[Records excerpted from a collection]
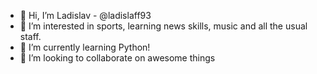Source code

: - 👋 Hi, I’m Ladislav - @ladislaff93
- 👀 I’m interested in sports, learning news skills, music and all the usual staff.
- 🌱 I’m currently learning Python!
- 💞️ I’m looking to collaborate on awesome things


<!---
ladislaff93/ladislaff93 is a ✨ special ✨ repository because its `README.md` (this file) appears on your GitHub profile.
You can click the Preview link to take a look at your changes.
--->
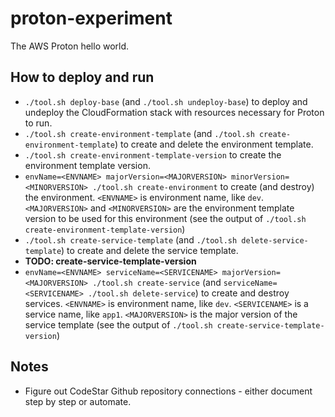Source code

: # proton-experiment

The AWS Proton hello world.

## How to deploy and run

* `./tool.sh deploy-base` (and `./tool.sh undeploy-base`) to deploy and undeploy the CloudFormation stack with resources necessary for Proton to run.
* `./tool.sh create-environment-template` (and `./tool.sh create-environment-template`) to create and delete the environment template.
* `./tool.sh create-environment-template-version` to create the environment template version.
* `envName=<ENVNAME> majorVersion=<MAJORVERSION> minorVersion=<MINORVERSION> ./tool.sh create-environment` to create (and destroy) the environment. `<ENVNAME>` is environment name, like `dev`. `<MAJORVERSION>` and `<MINORVERSION>` are the environment template version to be used for this environment (see the output of `./tool.sh create-environment-template-version`)
* `./tool.sh create-service-template` (and `./tool.sh delete-service-template`) to create and delete the service template.
* **TODO: create-service-template-version**
* `envName=<ENVNAME> serviceName=<SERVICENAME> majorVersion=<MAJORVERSION> ./tool.sh create-service` (and `serviceName=<SERVICENAME> ./tool.sh delete-service`) to create and destroy services. `<ENVNAME>` is environment name, like `dev`. `<SERVICENAME>` is a service name, like `app1`. `<MAJORVERSION>` is the major version of the service template  (see the output of `./tool.sh create-service-template-version`)

## Notes

* Figure out CodeStar Github repository connections - either document step by step or automate.

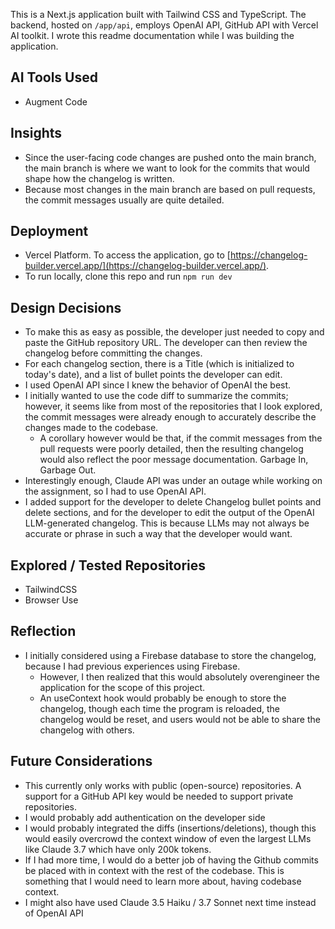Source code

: This is a Next.js application built with Tailwind CSS and TypeScript. The backend, hosted on `/app/api`, employs OpenAI API, GitHub API with Vercel AI toolkit. I wrote this readme documentation while I was building the application. 

## AI Tools Used

- Augment Code

## Insights

- Since the user-facing code changes are pushed onto the main branch, the main branch is where we want to look for the commits that would shape how the changelog is written.
- Because most changes in the main branch are based on pull requests, the commit messages usually are quite detailed. 

## Deployment

- Vercel Platform. To access the application, go to [https://changelog-builder.vercel.app/](https://changelog-builder.vercel.app/). 
- To run locally, clone this repo and run `npm run dev`

## Design Decisions

- To make this as easy as possible, the developer just needed to copy and paste the GitHub repository URL. The developer can then review the changelog before committing the changes.
- For each changelog section, there is a Title (which is initialized to today's date), and a list of bullet points the developer can edit.
- I used OpenAI API since I knew the behavior of OpenAI the best. 
- I initially wanted to use the code diff to summarize the commits; however, it seems like from most of the repositories that I look explored, the commit messages were already enough to accurately describe the changes made to the codebase.
  - A corollary however would be that, if the commit messages from the pull requests were poorly detailed, then the resulting changelog would also reflect the poor message documentation. Garbage In, Garbage Out. 
- Interestingly enough, Claude API was under an outage while working on the assignment, so I had to use OpenAI API.
- I added support for the developer to delete Changelog bullet points and delete sections, and for the developer to edit the output of the OpenAI LLM-generated changelog. This is because LLMs may not always be accurate or phrase in such a way that the developer would want.

## Explored / Tested Repositories

- TailwindCSS
- Browser Use

## Reflection

- I initially considered using a Firebase database to store the changelog, because I had previous experiences using Firebase.
    - However, I then realized that this would absolutely overengineer the application for the scope of this project. 
    - An useContext hook would probably be enough to store the changelog, though each time the program is reloaded, the changelog would be reset, and users would not be able to share the changelog with others.


## Future Considerations

- This currently only works with public (open-source) repositories. A support for a GitHub API key would be needed to support private repositories.
- I would probably add authentication on the developer side
- I would probably integrated the diffs (insertions/deletions), though this would easily overcrowd the context window of even the largest LLMs like Claude 3.7 which have only 200k tokens.
- If I had more time, I would do a better job of having the Github commits be placed with in context with the rest of the codebase. This is something that I would need to learn more about, having codebase context. 
- I might also have used Claude 3.5 Haiku / 3.7 Sonnet next time instead of OpenAI API 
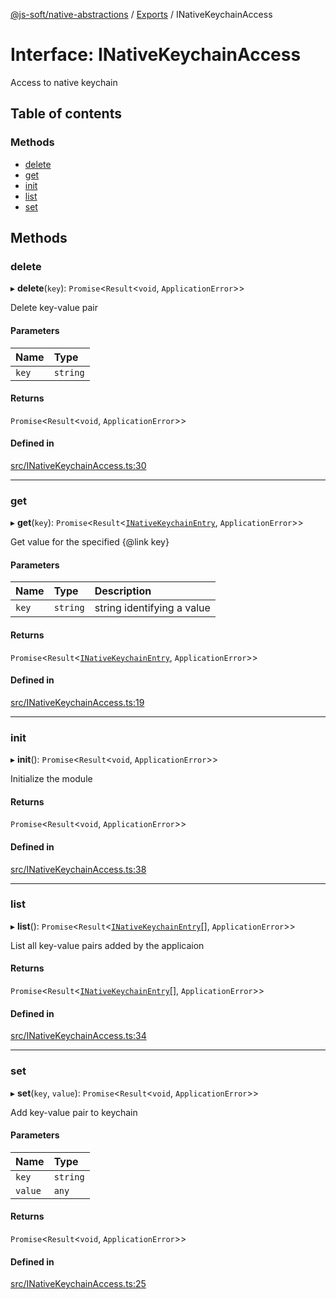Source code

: [@js-soft/native-abstractions](../README.md) / [Exports](../modules.md) / INativeKeychainAccess

# Interface: INativeKeychainAccess

Access to native keychain

## Table of contents

### Methods

- [delete](INativeKeychainAccess.md#delete)
- [get](INativeKeychainAccess.md#get)
- [init](INativeKeychainAccess.md#init)
- [list](INativeKeychainAccess.md#list)
- [set](INativeKeychainAccess.md#set)

## Methods

### delete

▸ **delete**(`key`): `Promise`<`Result`<`void`, `ApplicationError`\>\>

Delete key-value pair

#### Parameters

| Name | Type |
| :------ | :------ |
| `key` | `string` |

#### Returns

`Promise`<`Result`<`void`, `ApplicationError`\>\>

#### Defined in

[src/INativeKeychainAccess.ts:30](https://github.com/js-soft/ts-native-access/blob/b144064/packages/abstractions/src/INativeKeychainAccess.ts#L30)

___

### get

▸ **get**(`key`): `Promise`<`Result`<[`INativeKeychainEntry`](INativeKeychainEntry.md), `ApplicationError`\>\>

Get value for the specified {@link key}

#### Parameters

| Name | Type | Description |
| :------ | :------ | :------ |
| `key` | `string` | string identifying a value |

#### Returns

`Promise`<`Result`<[`INativeKeychainEntry`](INativeKeychainEntry.md), `ApplicationError`\>\>

#### Defined in

[src/INativeKeychainAccess.ts:19](https://github.com/js-soft/ts-native-access/blob/b144064/packages/abstractions/src/INativeKeychainAccess.ts#L19)

___

### init

▸ **init**(): `Promise`<`Result`<`void`, `ApplicationError`\>\>

Initialize the module

#### Returns

`Promise`<`Result`<`void`, `ApplicationError`\>\>

#### Defined in

[src/INativeKeychainAccess.ts:38](https://github.com/js-soft/ts-native-access/blob/b144064/packages/abstractions/src/INativeKeychainAccess.ts#L38)

___

### list

▸ **list**(): `Promise`<`Result`<[`INativeKeychainEntry`](INativeKeychainEntry.md)[], `ApplicationError`\>\>

List all key-value pairs added by the applicaion

#### Returns

`Promise`<`Result`<[`INativeKeychainEntry`](INativeKeychainEntry.md)[], `ApplicationError`\>\>

#### Defined in

[src/INativeKeychainAccess.ts:34](https://github.com/js-soft/ts-native-access/blob/b144064/packages/abstractions/src/INativeKeychainAccess.ts#L34)

___

### set

▸ **set**(`key`, `value`): `Promise`<`Result`<`void`, `ApplicationError`\>\>

Add key-value pair to keychain

#### Parameters

| Name | Type |
| :------ | :------ |
| `key` | `string` |
| `value` | `any` |

#### Returns

`Promise`<`Result`<`void`, `ApplicationError`\>\>

#### Defined in

[src/INativeKeychainAccess.ts:25](https://github.com/js-soft/ts-native-access/blob/b144064/packages/abstractions/src/INativeKeychainAccess.ts#L25)
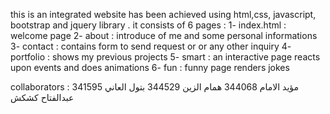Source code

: this is an integrated website has been achieved using html,css, javascript, bootstrap and jquery library .
it consists of 6 pages : 
1- index.html : welcome page 
2- about : introduce of me and some personal informations
3- contact : contains form to send request or or any other inquiry
4- portfolio : shows my previous projects 
5- smart : an interactive page reacts upon events and does animations 
6- fun : funny page renders jokes 

collaborators  :
                                                                         مؤيد الامام 344068
                                                                         همام الزين 344529
                                                                         بتول العاني 341595
                                                                         عبدالفتاح كشكش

How to complete this task: Reproduce every entry exactly, but omit each picture.

Exercise output:
Source code

: - 👋 Hi, I’m Ladislav - @ladislaff93
- 👀 I’m interested in sports, learning news skills, music and all the usual staff.
- 🌱 I’m currently learning Python!
- 💞️ I’m looking to collaborate on awesome things


<!---
ladislaff93/ladislaff93 is a ✨ special ✨ repository because its `README.md` (this file) appears on your GitHub profile.
You can click the Preview link to take a look at your changes.
--->
Source code

: # proton-experiment

The AWS Proton hello world.

## How to deploy and run

* `./tool.sh deploy-base` (and `./tool.sh undeploy-base`) to deploy and undeploy the CloudFormation stack with resources necessary for Proton to run.
* `./tool.sh create-environment-template` (and `./tool.sh create-environment-template`) to create and delete the environment template.
* `./tool.sh create-environment-template-version` to create the environment template version.
* `envName=<ENVNAME> majorVersion=<MAJORVERSION> minorVersion=<MINORVERSION> ./tool.sh create-environment` to create (and destroy) the environment. `<ENVNAME>` is environment name, like `dev`. `<MAJORVERSION>` and `<MINORVERSION>` are the environment template version to be used for this environment (see the output of `./tool.sh create-environment-template-version`)
* `./tool.sh create-service-template` (and `./tool.sh delete-service-template`) to create and delete the service template.
* **TODO: create-service-template-version**
* `envName=<ENVNAME> serviceName=<SERVICENAME> majorVersion=<MAJORVERSION> ./tool.sh create-service` (and `serviceName=<SERVICENAME> ./tool.sh delete-service`) to create and destroy services. `<ENVNAME>` is environment name, like `dev`. `<SERVICENAME>` is a service name, like `app1`. `<MAJORVERSION>` is the major version of the service template  (see the output of `./tool.sh create-service-template-version`)

## Notes

* Figure out CodeStar Github repository connections - either document step by step or automate.

Source code

: This is a Next.js application built with Tailwind CSS and TypeScript. The backend, hosted on `/app/api`, employs OpenAI API, GitHub API with Vercel AI toolkit. I wrote this readme documentation while I was building the application. 

## AI Tools Used

- Augment Code

## Insights

- Since the user-facing code changes are pushed onto the main branch, the main branch is where we want to look for the commits that would shape how the changelog is written.
- Because most changes in the main branch are based on pull requests, the commit messages usually are quite detailed. 

## Deployment

- Vercel Platform. To access the application, go to [https://changelog-builder.vercel.app/](https://changelog-builder.vercel.app/). 
- To run locally, clone this repo and run `npm run dev`

## Design Decisions

- To make this as easy as possible, the developer just needed to copy and paste the GitHub repository URL. The developer can then review the changelog before committing the changes.
- For each changelog section, there is a Title (which is initialized to today's date), and a list of bullet points the developer can edit.
- I used OpenAI API since I knew the behavior of OpenAI the best. 
- I initially wanted to use the code diff to summarize the commits; however, it seems like from most of the repositories that I look explored, the commit messages were already enough to accurately describe the changes made to the codebase.
  - A corollary however would be that, if the commit messages from the pull requests were poorly detailed, then the resulting changelog would also reflect the poor message documentation. Garbage In, Garbage Out. 
- Interestingly enough, Claude API was under an outage while working on the assignment, so I had to use OpenAI API.
- I added support for the developer to delete Changelog bullet points and delete sections, and for the developer to edit the output of the OpenAI LLM-generated changelog. This is because LLMs may not always be accurate or phrase in such a way that the developer would want.

## Explored / Tested Repositories

- TailwindCSS
- Browser Use

## Reflection

- I initially considered using a Firebase database to store the changelog, because I had previous experiences using Firebase.
    - However, I then realized that this would absolutely overengineer the application for the scope of this project. 
    - An useContext hook would probably be enough to store the changelog, though each time the program is reloaded, the changelog would be reset, and users would not be able to share the changelog with others.


## Future Considerations

- This currently only works with public (open-source) repositories. A support for a GitHub API key would be needed to support private repositories.
- I would probably add authentication on the developer side
- I would probably integrated the diffs (insertions/deletions), though this would easily overcrowd the context window of even the largest LLMs like Claude 3.7 which have only 200k tokens.
- If I had more time, I would do a better job of having the Github commits be placed with in context with the rest of the codebase. This is something that I would need to learn more about, having codebase context. 
- I might also have used Claude 3.5 Haiku / 3.7 Sonnet next time instead of OpenAI API 
Source code

: [@js-soft/native-abstractions](../README.md) / [Exports](../modules.md) / INativeKeychainAccess

# Interface: INativeKeychainAccess

Access to native keychain

## Table of contents

### Methods

- [delete](INativeKeychainAccess.md#delete)
- [get](INativeKeychainAccess.md#get)
- [init](INativeKeychainAccess.md#init)
- [list](INativeKeychainAccess.md#list)
- [set](INativeKeychainAccess.md#set)

## Methods

### delete

▸ **delete**(`key`): `Promise`<`Result`<`void`, `ApplicationError`\>\>

Delete key-value pair

#### Parameters

| Name | Type |
| :------ | :------ |
| `key` | `string` |

#### Returns

`Promise`<`Result`<`void`, `ApplicationError`\>\>

#### Defined in

[src/INativeKeychainAccess.ts:30](https://github.com/js-soft/ts-native-access/blob/b144064/packages/abstractions/src/INativeKeychainAccess.ts#L30)

___

### get

▸ **get**(`key`): `Promise`<`Result`<[`INativeKeychainEntry`](INativeKeychainEntry.md), `ApplicationError`\>\>

Get value for the specified {@link key}

#### Parameters

| Name | Type | Description |
| :------ | :------ | :------ |
| `key` | `string` | string identifying a value |

#### Returns

`Promise`<`Result`<[`INativeKeychainEntry`](INativeKeychainEntry.md), `ApplicationError`\>\>

#### Defined in

[src/INativeKeychainAccess.ts:19](https://github.com/js-soft/ts-native-access/blob/b144064/packages/abstractions/src/INativeKeychainAccess.ts#L19)

___

### init

▸ **init**(): `Promise`<`Result`<`void`, `ApplicationError`\>\>

Initialize the module

#### Returns

`Promise`<`Result`<`void`, `ApplicationError`\>\>

#### Defined in

[src/INativeKeychainAccess.ts:38](https://github.com/js-soft/ts-native-access/blob/b144064/packages/abstractions/src/INativeKeychainAccess.ts#L38)

___

### list

▸ **list**(): `Promise`<`Result`<[`INativeKeychainEntry`](INativeKeychainEntry.md)[], `ApplicationError`\>\>

List all key-value pairs added by the applicaion

#### Returns

`Promise`<`Result`<[`INativeKeychainEntry`](INativeKeychainEntry.md)[], `ApplicationError`\>\>

#### Defined in

[src/INativeKeychainAccess.ts:34](https://github.com/js-soft/ts-native-access/blob/b144064/packages/abstractions/src/INativeKeychainAccess.ts#L34)

___

### set

▸ **set**(`key`, `value`): `Promise`<`Result`<`void`, `ApplicationError`\>\>

Add key-value pair to keychain

#### Parameters

| Name | Type |
| :------ | :------ |
| `key` | `string` |
| `value` | `any` |

#### Returns

`Promise`<`Result`<`void`, `ApplicationError`\>\>

#### Defined in

[src/INativeKeychainAccess.ts:25](https://github.com/js-soft/ts-native-access/blob/b144064/packages/abstractions/src/INativeKeychainAccess.ts#L25)
Source code

: this is an integrated website has been achieved using html,css, javascript, bootstrap and jquery library .
it consists of 6 pages : 
1- index.html : welcome page 
2- about : introduce of me and some personal informations
3- contact : contains form to send request or or any other inquiry
4- portfolio : shows my previous projects 
5- smart : an interactive page reacts upon events and does animations 
6- fun : funny page renders jokes 

collaborators  :
                                                                         مؤيد الامام 344068
                                                                         همام الزين 344529
                                                                         بتول العاني 341595
                                                                         عبدالفتاح كشكش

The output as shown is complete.